Principle:Mlc ai Web llm Structured Output Parsing

Overview

Structured Output Parsing is the pattern for reliably extracting typed application objects from grammar-constrained LLM output. When grammar-constrained decoding guarantees that the model output conforms to a JSON Schema, the output string can be directly parsed with JSON.parse() without error handling for malformed JSON. This eliminates the traditional LLM output parsing challenge where free-form text may contain invalid JSON, mismatched brackets, trailing commas, or other syntax errors.

Description

In conventional LLM application development, parsing structured output from a language model is fragile. The model may produce text that looks like JSON but contains syntax errors, extra commentary, or unexpected structure. Developers typically resort to:

Try/catch blocks around JSON.parse() with retry logic
Regex-based extraction of JSON from surrounding text
Custom parsers that attempt to fix common LLM JSON errors
Prompting the model to "only output valid JSON" (unreliable)
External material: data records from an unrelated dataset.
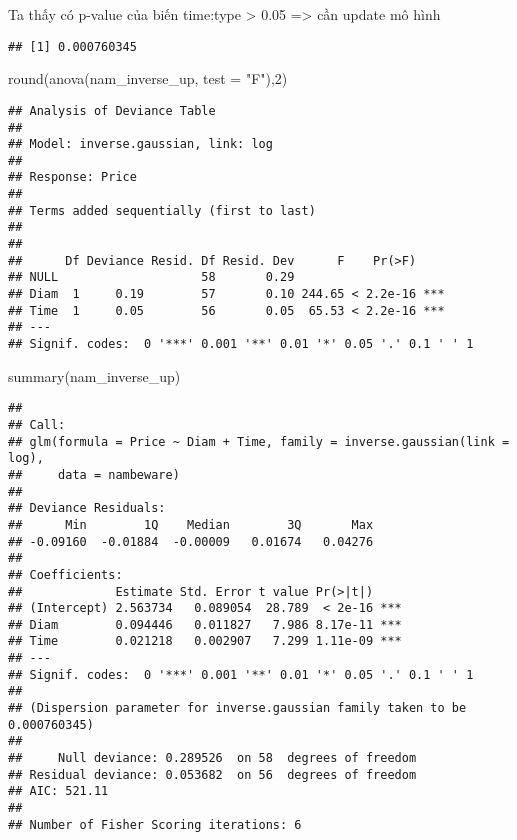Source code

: \documentclass[
]{article}
\newenvironment{Shaded}{\begin{snugshade}}{\end{snugshade}}
\newcommand{\AttributeTok}[1]{\textcolor[rgb]{0.77,0.63,0.00}{#1}}
\newcommand{\DecValTok}[1]{\textcolor[rgb]{0.00,0.00,0.81}{#1}}
\newcommand{\FunctionTok}[1]{\textcolor[rgb]{0.00,0.00,0.00}{#1}}
\newcommand{\NormalTok}[1]{#1}
\newcommand{\OtherTok}[1]{\textcolor[rgb]{0.56,0.35,0.01}{#1}}
\newcommand{\SpecialCharTok}[1]{\textcolor[rgb]{0.00,0.00,0.00}{#1}}
\newcommand{\StringTok}[1]{\textcolor[rgb]{0.31,0.60,0.02}{#1}}
\begin{document}
Ta thấy có p-value của biến time:type \textgreater{} 0.05
=\textgreater{} cần update mô hình

\begin{Shaded}
\end{Shaded}

\begin{verbatim}
## [1] 0.000760345
\end{verbatim}

\begin{Shaded}
\begin{Highlighting}[]
\FunctionTok{round}\NormalTok{(}\FunctionTok{anova}\NormalTok{(nam\_inverse\_up, }\AttributeTok{test =} \StringTok{"F"}\NormalTok{),}\DecValTok{2}\NormalTok{)}
\end{Highlighting}
\end{Shaded}

\begin{verbatim}
## Analysis of Deviance Table
## 
## Model: inverse.gaussian, link: log
## 
## Response: Price
## 
## Terms added sequentially (first to last)
## 
## 
##      Df Deviance Resid. Df Resid. Dev      F    Pr(>F)    
## NULL                    58       0.29                     
## Diam  1     0.19        57       0.10 244.65 < 2.2e-16 ***
## Time  1     0.05        56       0.05  65.53 < 2.2e-16 ***
## ---
## Signif. codes:  0 '***' 0.001 '**' 0.01 '*' 0.05 '.' 0.1 ' ' 1
\end{verbatim}

\begin{Shaded}
\begin{Highlighting}[]
\FunctionTok{summary}\NormalTok{(nam\_inverse\_up)}
\end{Highlighting}
\end{Shaded}

\begin{verbatim}
## 
## Call:
## glm(formula = Price ~ Diam + Time, family = inverse.gaussian(link = log), 
##     data = nambeware)
## 
## Deviance Residuals: 
##      Min        1Q    Median        3Q       Max  
## -0.09160  -0.01884  -0.00009   0.01674   0.04276  
## 
## Coefficients:
##             Estimate Std. Error t value Pr(>|t|)    
## (Intercept) 2.563734   0.089054  28.789  < 2e-16 ***
## Diam        0.094446   0.011827   7.986 8.17e-11 ***
## Time        0.021218   0.002907   7.299 1.11e-09 ***
## ---
## Signif. codes:  0 '***' 0.001 '**' 0.01 '*' 0.05 '.' 0.1 ' ' 1
## 
## (Dispersion parameter for inverse.gaussian family taken to be 0.000760345)
## 
##     Null deviance: 0.289526  on 58  degrees of freedom
## Residual deviance: 0.053682  on 56  degrees of freedom
## AIC: 521.11
## 
## Number of Fisher Scoring iterations: 6
\end{verbatim}
\end{document}
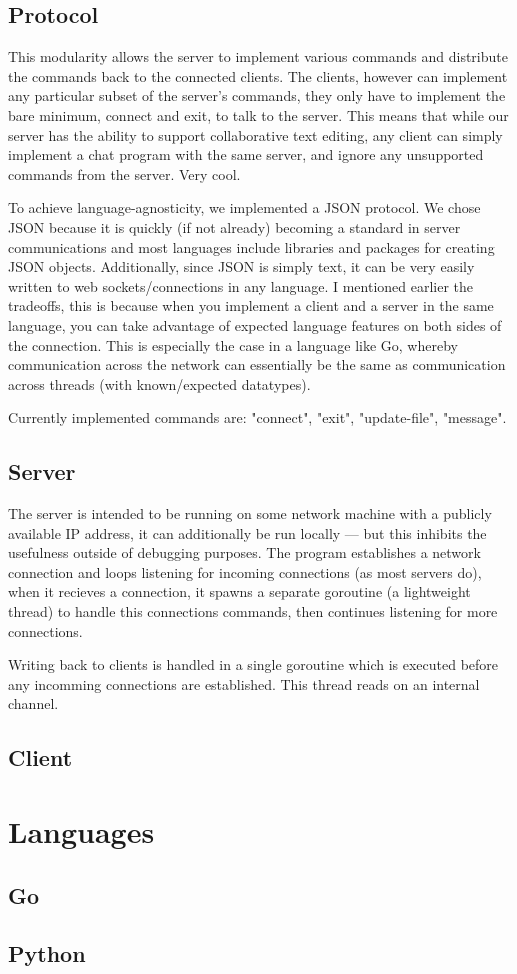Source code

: \documentclass[10pt, letterpaper]{article}
\begin{document}
\subsection*{Protocol}

This modularity allows the server to implement various commands and 
distribute the commands back to the connected clients. The clients, however 
can implement any particular subset of the server's commands, they only have 
to implement the bare minimum, connect and exit, to talk to the server. This 
means that while our server has the ability to support collaborative text 
editing, any client can simply implement a chat program with the same server, 
and ignore any unsupported commands from the server. Very cool.

To achieve language-agnosticity, we implemented a JSON protocol. We chose 
JSON because it is quickly (if not already) becoming a standard in server 
communications and most languages include libraries and packages for creating 
JSON objects. Additionally, since JSON is simply text, it can be very easily 
written to web sockets/connections in any language. I mentioned earlier the 
tradeoffs, this is because when you implement a client and a server in the 
same language, you can take advantage of expected language features on both 
sides of the connection. This is especially the case in a language like Go, 
whereby communication across the network can essentially be the same as 
communication across threads (with known/expected datatypes).

Currently implemented commands are: "connect", "exit", "update-file", 
"message".

\subsection*{Server}

The server is intended to be running on some network machine with a publicly 
available IP address, it can additionally be run locally --- but this inhibits 
the usefulness outside of debugging purposes. The program establishes a 
network connection and loops listening for incoming connections (as most 
servers do), when it recieves a connection, it spawns a separate goroutine 
(a lightweight thread) to handle this connections commands, then continues 
listening for more connections.

Writing back to clients is handled in a single goroutine which is executed 
before any incomming connections are established. This thread reads on an 
internal channel.

\subsection*{Client}

\section*{Languages}

\subsection*{Go}

\subsection*{Python}
\end{document}
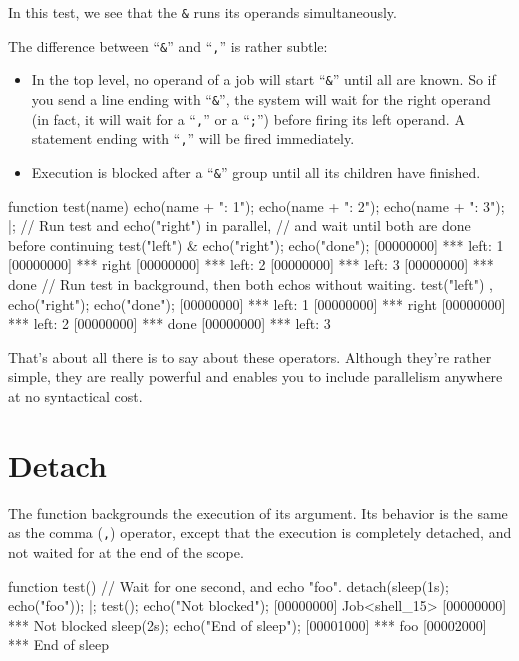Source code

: In this test, we see that the \lstinline{&} runs its operands
simultaneously.

The difference between ``\lstinline{&}'' and ``\lstinline{,}'' is
rather subtle:

\begin{itemize}
\item In the top level, no operand of a job will start ``\lstinline{&}''
  until all are known.  So if you send a line ending with ``\lstinline{&}'',
  the system will wait for the right operand (in fact, it will wait for a
  ``\lstinline{,}'' or a ``\lstinline{;}'') before firing its left operand.
  A statement ending with ``\lstinline{,}'' will be fired immediately.
\item Execution is blocked after a ``\lstinline{&}'' group until all
  its children have finished.
\end{itemize}

\begin{urbiscript}[firstnumber=1]
function test(name)
{
  echo(name + ": 1");
  echo(name + ": 2");
  echo(name + ": 3");
}|;
// Run test and echo("right") in parallel,
// and wait until both are done before continuing
test("left") & echo("right"); echo("done");
[00000000] *** left: 1
[00000000] *** right
[00000000] *** left: 2
[00000000] *** left: 3
[00000000] *** done
// Run test in background, then both echos without waiting.
test("left") , echo("right"); echo("done");
[00000000] *** left: 1
[00000000] *** right
[00000000] *** left: 2
[00000000] *** done
[00000000] *** left: 3
\end{urbiscript}

That's about all there is to say about these operators. Although
they're rather simple, they are really powerful and enables you to
include parallelism anywhere at no syntactical cost.

\section{Detach}

The  function backgrounds the execution of
its argument. Its behavior is the same as the comma (\lstinline{,})
operator, except that the execution is completely detached, and not
waited for at the end of the scope.

\begin{urbiscript}[firstnumber=1]
function test()
{
  // Wait for one second, and echo "foo".
  detach({sleep(1s); echo("foo")});
}|;
test();
echo("Not blocked");
[00000000] Job<shell_15>
[00000000] *** Not blocked
sleep(2s);
echo("End of sleep");
[00001000] *** foo
[00002000] *** End of sleep
\end{urbiscript}

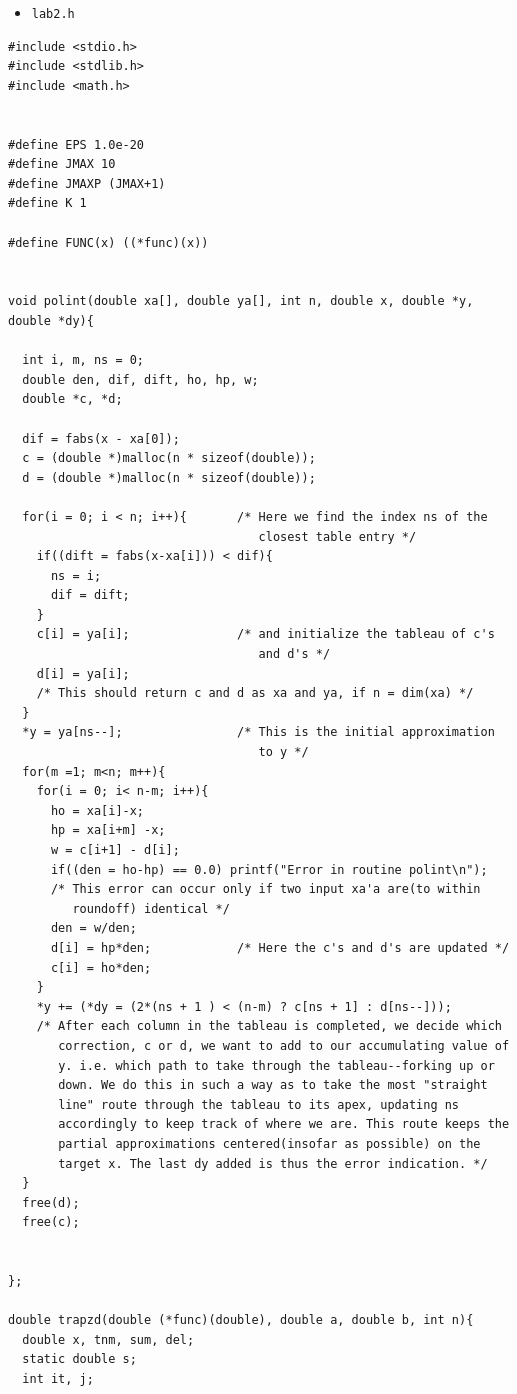 \documentclass{article}
\begin{document}
\begin{itemize}
\item \texttt{lab2.h}
\end{itemize}
\hline
\begin{verbatim}
#include <stdio.h>
#include <stdlib.h>
#include <math.h>


#define EPS 1.0e-20
#define JMAX 10
#define JMAXP (JMAX+1)
#define K 1

#define FUNC(x) ((*func)(x))


void polint(double xa[], double ya[], int n, double x, double *y, double *dy){

  int i, m, ns = 0;
  double den, dif, dift, ho, hp, w;
  double *c, *d;

  dif = fabs(x - xa[0]);
  c = (double *)malloc(n * sizeof(double));
  d = (double *)malloc(n * sizeof(double));

  for(i = 0; i < n; i++){       /* Here we find the index ns of the
                                   closest table entry */
    if((dift = fabs(x-xa[i])) < dif){
      ns = i;
      dif = dift;
    }
    c[i] = ya[i];               /* and initialize the tableau of c's
                                   and d's */
    d[i] = ya[i];
    /* This should return c and d as xa and ya, if n = dim(xa) */
  }
  *y = ya[ns--];                /* This is the initial approximation
                                   to y */
  for(m =1; m<n; m++){
    for(i = 0; i< n-m; i++){
      ho = xa[i]-x;
      hp = xa[i+m] -x;
      w = c[i+1] - d[i];
      if((den = ho-hp) == 0.0) printf("Error in routine polint\n");
      /* This error can occur only if two input xa'a are(to within
         roundoff) identical */
      den = w/den;
      d[i] = hp*den;            /* Here the c's and d's are updated */
      c[i] = ho*den;
    }
    *y += (*dy = (2*(ns + 1 ) < (n-m) ? c[ns + 1] : d[ns--]));
    /* After each column in the tableau is completed, we decide which
       correction, c or d, we want to add to our accumulating value of
       y. i.e. which path to take through the tableau--forking up or
       down. We do this in such a way as to take the most "straight
       line" route through the tableau to its apex, updating ns
       accordingly to keep track of where we are. This route keeps the
       partial approximations centered(insofar as possible) on the
       target x. The last dy added is thus the error indication. */
  }
  free(d);
  free(c);


};

double trapzd(double (*func)(double), double a, double b, int n){
  double x, tnm, sum, del;
  static double s;
  int it, j;


\end{verbatim}
\end{document}
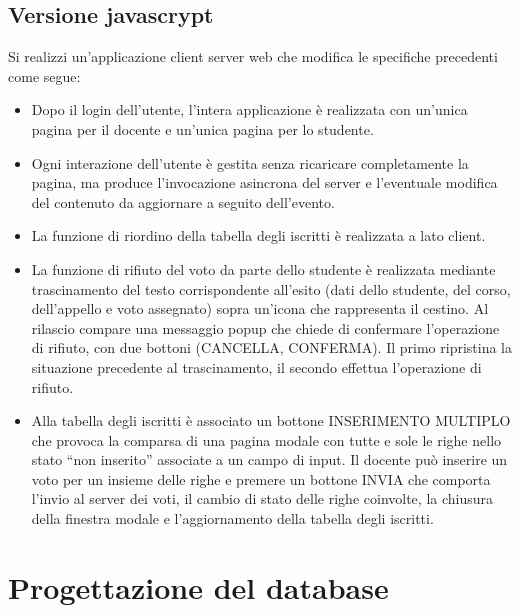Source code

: \documentclass[a4paper,12pt]{scrreprt}
\begin{document}
\section{Versione javascrypt}
Si realizzi un’applicazione client server web che modifica le specifiche precedenti come segue:
\begin{itemize}
    \item Dopo il login dell’utente, l’intera applicazione è realizzata con un’unica pagina per il docente e un’unica pagina per lo studente.
    \item Ogni interazione dell’utente è gestita senza ricaricare completamente la pagina, ma produce l’invocazione
    asincrona del server e l’eventuale modifica del contenuto da aggiornare a seguito dell’evento.
    \item La funzione di riordino della tabella degli iscritti è realizzata a lato client.
    \item La funzione di rifiuto del voto da parte dello studente è realizzata mediante trascinamento del testo
    corrispondente all’esito (dati dello studente, del corso, dell’appello e voto assegnato) sopra un’icona che
    rappresenta il cestino. Al rilascio compare una messaggio popup che chiede di confermare l’operazione di
    rifiuto, con due bottoni (CANCELLA, CONFERMA). Il primo ripristina la situazione precedente al trascinamento,
    il secondo effettua l’operazione di rifiuto.
    \item Alla tabella degli iscritti è associato un bottone INSERIMENTO MULTIPLO che provoca la comparsa di una
    pagina modale con tutte e sole le righe nello stato “non inserito” associate a un campo di input. Il docente può
    inserire un voto per un insieme delle righe e premere un bottone INVIA che comporta l’invio al server dei voti,
    il cambio di stato delle righe coinvolte, la chiusura della finestra modale e l’aggiornamento della tabella degli
    iscritti.
\end{itemize}

\newpage
\chapter{Progettazione del database}
\end{document}
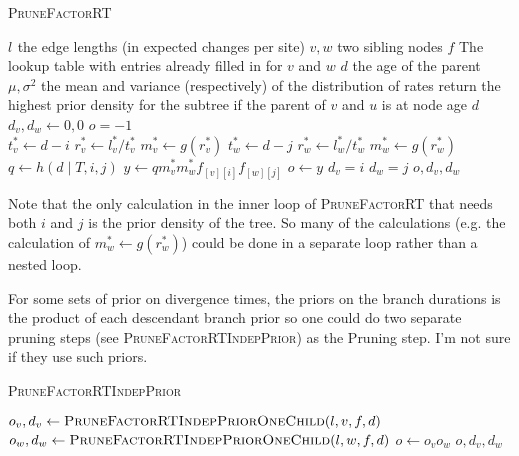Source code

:\documentclass{llncs}
\newcommand{\tree}[0]{\ensuremath{T}\xspace}
\newcommand{\edgeLen}[1]{\ensuremath{l_{#1}}\xspace}
\newcommand{\subtreeOptFactor}[2]{\ensuremath{f_{[{#1}][{#2}]}}\xspace}
\newcommand{\ratePriorDensity}[0]{\ensuremath{g}\xspace}
\newcommand{\timePriorDensity}[0]{\ensuremath{h}\xspace}
\begin{document}
\begin{algorithm} \caption{\textsc{PruneFactorRT}}\label{pruneFactorRT}
\begin{algorithmic}
    \REQUIRE $\edgeLen{}$ the edge lengths (in expected changes per site)
\REQUIRE $v, w$ two sibling nodes
\REQUIRE $f$ The lookup table with entries already filled in for $v$ and $w$
\REQUIRE $d$ the age of the parent
\REQUIRE $\mu, \sigma^2$ the mean and variance (respectively) of the distribution of rates
\ENSURE return the highest prior density for the subtree if the parent of $v$ and $u$ is at node age $d$\\
\STATE $d_v, d_w \leftarrow 0, 0$
\STATE $o = -1$ \\
\FOR{$i \in [0, 1, \ldots, d)$ }
    \STATE $t_v^{\ast} \leftarrow d - i$
    \STATE $r_v^{\ast} \leftarrow l_v^{\ast} / t_v^{\ast}$
    \STATE $m_v^{\ast} \leftarrow \ratePriorDensity(r_v^{\ast})$
    \FOR{$j \in [0, 1, \ldots, d)$ }
        \STATE $t_w^{\ast} \leftarrow d - j$
        \STATE $r_w^{\ast} \leftarrow l_w^{\ast} / t_w^{\ast}$
        \STATE $m_w^{\ast} \leftarrow \ratePriorDensity(r_w^{\ast})$
        \STATE $q \leftarrow \timePriorDensity(d \mid \tree, i, j)$
        \STATE $y \leftarrow q m_v^{\ast} m_w^{\ast} \subtreeOptFactor{v}{i} \subtreeOptFactor{w}{j}$
            \STATE $o \leftarrow y$
            \STATE $d_v = i$
            \STATE $d_w = j$
        \ENDIF
    \ENDFOR
\ENDFOR
\RETURN $o, d_v, d_w$
\end{algorithmic}
\end{algorithm}

Note that the only calculation in the inner loop of \textsc{PruneFactorRT} that needs both $i$ and $j$ is the prior density of the tree.
So many of the calculations (e.g. the calculation of $m_w^{\ast} \leftarrow \ratePriorDensity(r_w^{\ast})$)
could be done in a separate loop rather than a nested loop.

For some sets of prior on divergence times, the priors on the branch durations is 
the product of each descendant branch prior so one could do two separate pruning
steps
(see \textsc{PruneFactorRTIndepPrior}) as the Pruning step.
I'm not sure if they use such priors.

\begin{algorithm} \caption{\textsc{PruneFactorRTIndepPrior}}\label{pruneFactorRTIndep}
\begin{algorithmic}
    \STATE $o_v, d_v\leftarrow \mbox{\textsc{PruneFactorRTIndepPriorOneChild}}(l, v, f, d)$
    \STATE $o_w, d_w\leftarrow \mbox{\textsc{PruneFactorRTIndepPriorOneChild}}(l, w, f, d)$
    \STATE $o \leftarrow o_v o_w$
    \RETURN $o, d_v, d_w$
\end{algorithmic}
\end{algorithm}
\end{document}
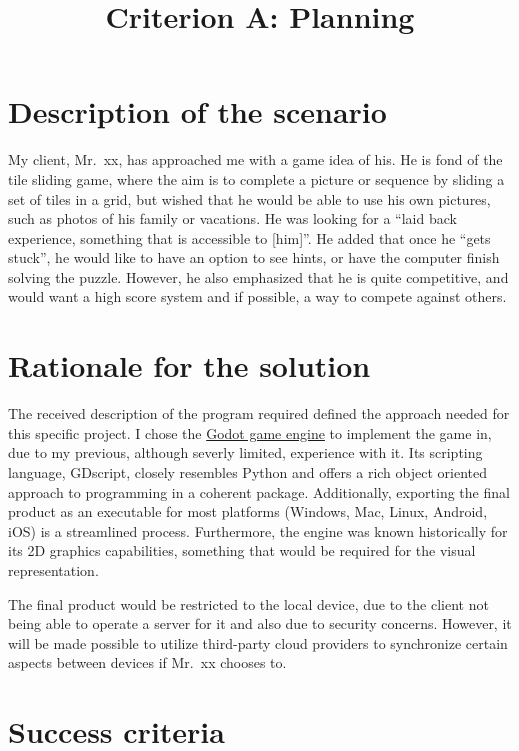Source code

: \documentclass[12pt]{article}
\begin{document}
\title{Criterion A: Planning\vspace{-3em}}
\date{}
\author{}

\maketitle

\section{Description of the scenario}

My client, Mr.\ xx, has approached me with a game idea of his. He is fond of
the tile sliding game, where the aim is to complete a picture or sequence by sliding a set
of tiles in a grid, but wished that he would be able to use his own pictures,
such as photos of his family or vacations. He was looking for a ``laid back
experience, something that is accessible to [him]''. He added that once he ``gets
stuck'', he would like to have an option to see hints, or have the computer
finish solving the puzzle. However, he also emphasized that he is quite
competitive, and would want a high score system and if possible, a way to
compete against others.

\section{Rationale for the solution}

The received description of the program required defined the approach needed for
this specific project. I chose the \href{https://godotengine.org/}{Godot game
engine} to implement the game in, due to my previous, although severly limited,
experience with it. Its scripting language, GDscript, closely resembles Python
and offers a rich object oriented approach to programming in a coherent package.
Additionally, exporting the final product as an executable for most platforms
(Windows, Mac, Linux, Android, iOS) is a streamlined process. Furthermore, the
engine was known historically for its 2D graphics capabilities, something that
would be required for the visual representation.

The final product would be restricted to the local device, due to the client
not being able to operate a server for it and also due to security concerns.
However, it will be made possible to utilize third-party cloud providers to
synchronize certain aspects between devices if Mr.\ xx chooses to.

\section{Success criteria}
\end{document}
Structured output parsing in web-llm eliminates all of these workarounds. Because grammar-constrained decoding (via GrammarMatcher) enforces syntactic validity at the token level, the resulting string is guaranteed to:

Be valid JSON (parseable by JSON.parse() without errors)
Conform to the specified JSON Schema structure (correct property names, types, required fields)
Contain no extraneous text before or after the JSON (the grammar constrains the entire output)

This guarantee transforms output parsing from a defensive programming exercise into a straightforward type cast.

The Parsing Pattern

The structured output parsing pattern has three steps:

Send request with response_format specifying json_object + schema
Receive response as a standard ChatCompletion object
Parse directly: JSON.parse(response.choices[0].message.content)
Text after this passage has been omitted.